The Pleasant Companion is dedicated to the family of instruments known as “flageolets”. Popular in Europe and America from the late 16th until the early 20th centuries, particularly amongst amateur musicians, flageolets are interesting instruments which deserve greater interest than they current receive.
Latest News (see also the Old News):
Following a very helpful comment by Rubens Küffer, I have re-worked the “listen” page, including many of the new videos that have been uploaded to YouTube in the years since I started this site.
A wide variety of recordings are now available, both professional and amateur, in the concert hall and recording studio, and including the full range of the family from the bird flageolet to the triple flageolet.
Do have a look and let me know if you think I have missed any of your favourites!Published on: Mon, 08 Aug 2016 14:11:35 +0100
The French ebay recently turned up a French flagolet tutor by A. Patusset. The IMSLP Petrucci website suggests a publication date of 1866 to 1874 by reference to the publisher’s address (Alphonse Leduc; 36 rue Lepeletier).
The work has the usual introduction to musical theory; the instrument; fingering charts; and a number of studies and pieces of music of increasing difficulty. I hope, one day, to publish some of the music on this website.
In the meantime, the introduction to the instrument is interesting for its description of the French flageolet in this period. Recorder-style French flageolets were still popular but were seen by Patusset as less attractive instruments than more classical styles of the instrument (which apparently also had a sponge to condense the moisture).
Of the Flageolet
The flageolet is an instrument that is used today in every ball orchestra; in salons with piano accompaniment; and in all amateur concerts to play quadrilles. It is very easy to play; the embouchure is learned [by playing] on it; in fact, it is made by placing the lips on it and blowing, to bring out the notes.
There are several forms of flageolets; some have mouthpieces, called a short flageolet (“flageolet court”); others have a windcap (“pompe”); they all play the same way, even those with keys, the only difference is in the ease with which one plays some of the runs.

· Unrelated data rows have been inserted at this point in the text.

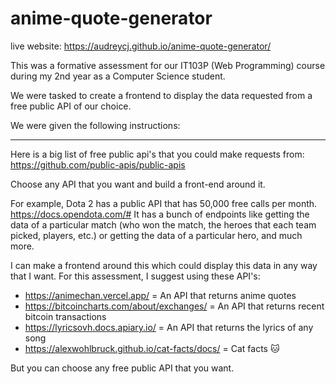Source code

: # anime-quote-generator
live website: https://audreycj.github.io/anime-quote-generator/

This was a formative assessment for our IT103P (Web Programming) course during my 2nd year as a Computer Science student.

We were tasked to create a frontend to display the data requested from a free public API of our choice.

We were given the following instructions:

-------

Here is a big list of free public api's that you could make requests from: https://github.com/public-apis/public-apis 

Choose any API that you want and build a front-end around it.

For example, Dota 2 has a public API that has 50,000 free calls per month. https://docs.opendota.com/#
It has a bunch of endpoints like getting the data of a particular match (who won the match, the heroes that each team picked, players, etc.) or getting the data of a particular hero, and much more. 

I can make a frontend around this which could display this data in any way that I want. 
For this assessment, I suggest using these API's:
- https://animechan.vercel.app/ = An API that returns anime quotes
- https://bitcoincharts.com/about/exchanges/ = An API that returns recent bitcoin transactions
- https://lyricsovh.docs.apiary.io/ = An API that returns the lyrics of any song
- https://alexwohlbruck.github.io/cat-facts/docs/ =  Cat facts 🐱

But you can choose any free public API that you want.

The best flageolets are in ebony with a windcap. In the windcap there is a sponge that fills the void, concentrating the humidity, without preventing the passage of the wind.
The flageolet in A, the only that is used in orchestras, is the one to study in preference. It is indeed, also, the one whose sound is more pleasant.

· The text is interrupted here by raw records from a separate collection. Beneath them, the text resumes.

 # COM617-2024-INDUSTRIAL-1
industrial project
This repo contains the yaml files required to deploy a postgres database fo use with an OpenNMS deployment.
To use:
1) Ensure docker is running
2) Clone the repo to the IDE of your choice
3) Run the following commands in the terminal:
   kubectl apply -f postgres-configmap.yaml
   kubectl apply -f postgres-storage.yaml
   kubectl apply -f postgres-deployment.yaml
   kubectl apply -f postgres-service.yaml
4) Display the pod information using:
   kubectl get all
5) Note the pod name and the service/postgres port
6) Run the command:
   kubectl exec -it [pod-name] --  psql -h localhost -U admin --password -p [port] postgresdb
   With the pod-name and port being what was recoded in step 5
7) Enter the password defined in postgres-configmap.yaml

Published on: Sun, 29 May 2016 21:47:40 +0100
Le flageolet est un instrument en usage aujourd’hui dans tous les orchestres de bals; dans les salons avec accompagnement de piano et dans toutes les réunions d’amateures pour exécuter des contredanses. It est très-facile à jouer, son embouchure s’apprend de suite; il suffit, en effet, de la poser légèrement sur les lèvres et de souffler, pour faire sortir les notes.
Il existe des flageolets de plusieurs formes; les uns sont à bec, on les nomme Flageolets courts; les autres sont à pompe; ils se jouent tous de la même manière même ceux à clef, dont la différence unique consiste dans la facilité qu’on éprouve à exécuter quelques traits.

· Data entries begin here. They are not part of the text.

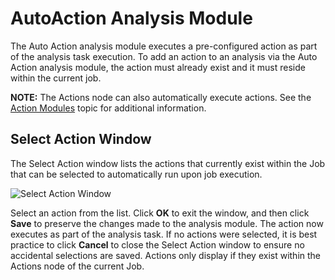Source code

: # AutoAction Analysis Module

The Auto Action analysis module executes a pre-configured action as part of the analysis task execution. To add an action to an analysis via the Auto Action analysis module, the action must already exist and it must reside within the current job.

__NOTE:__ The Actions node can also automatically execute actions. See the [Action Modules](/docs/accessanalyzer/enterpriseauditor/admin/action/overview.md) topic for additional information.

## Select Action Window

The Select Action window lists the actions that currently exist within the Job that can be selected to automatically run upon job execution.

![Select Action Window](/img/product_docs/accessanalyzer/enterpriseauditor/admin/analysis/autoaction.webp)

Select an action from the list. Click __OK__ to exit the window, and then click __Save__ to preserve the changes made to the analysis module. The action now executes as part of the analysis task. If no actions were selected, it is best practice to click __Cancel__ to close the Select Action window to ensure no accidental selections are saved. Actions only display if they exist within the Actions node of the current Job.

Les meilleurs flageolets sont en bois d’ébène et à pompe. Dans la pompe, on introduit une ponge qui remplit le vide, concentre l’humiditê, sans empêcher le passage du vent.
Le flageolet en la, le seul dont on se sert dans les orchestres, est celui qu’il faut étudier de préférence. C’est du reste, également, celui dont la sonorité est la plus agréable.
About this Site: “The Pleasant Companion” is designed to be a resource for anyone interested in flageolets and their history and music. Transcriptions of Historical Flageolet Tutors from the 17th to 19th Centuries are available, along with free sheet music; biographies of famous flageolet–players, such as Samuel Pepys, Robert Louis Stevenson and John Parry; articles about flageolets (both new and historic); and a bibliography and discography for further listening and reading.
A short introduction: From simple beginnings in France as recorder–like instruments, over the centuries flageolets became increasing complicated and sophisticated instruments, used for personal enjoyment; making guest appearances in operas and even being used to teach birds to sing. In an attempt to smooth rough amateur breath control a distinctive arrangement of barrels and beaks was introduced in the early 18th Century and, soon, instrument makers were combining this unique profile with the simple 6–holed fingering system of recorders and transverse flutes to make a new instrument—the English flageolet. Both this and the traditional (“French”) flageolet continued to be popular in the 19th century, joined with the multiple–flageolets, invented at the turn–of–the–Century. However, despite a late revival as the solo instrument in Quadrille bands, the production of cheap tin or penny whistles took away the amateur market, resulting in a slow decline of the instruments into obscurity.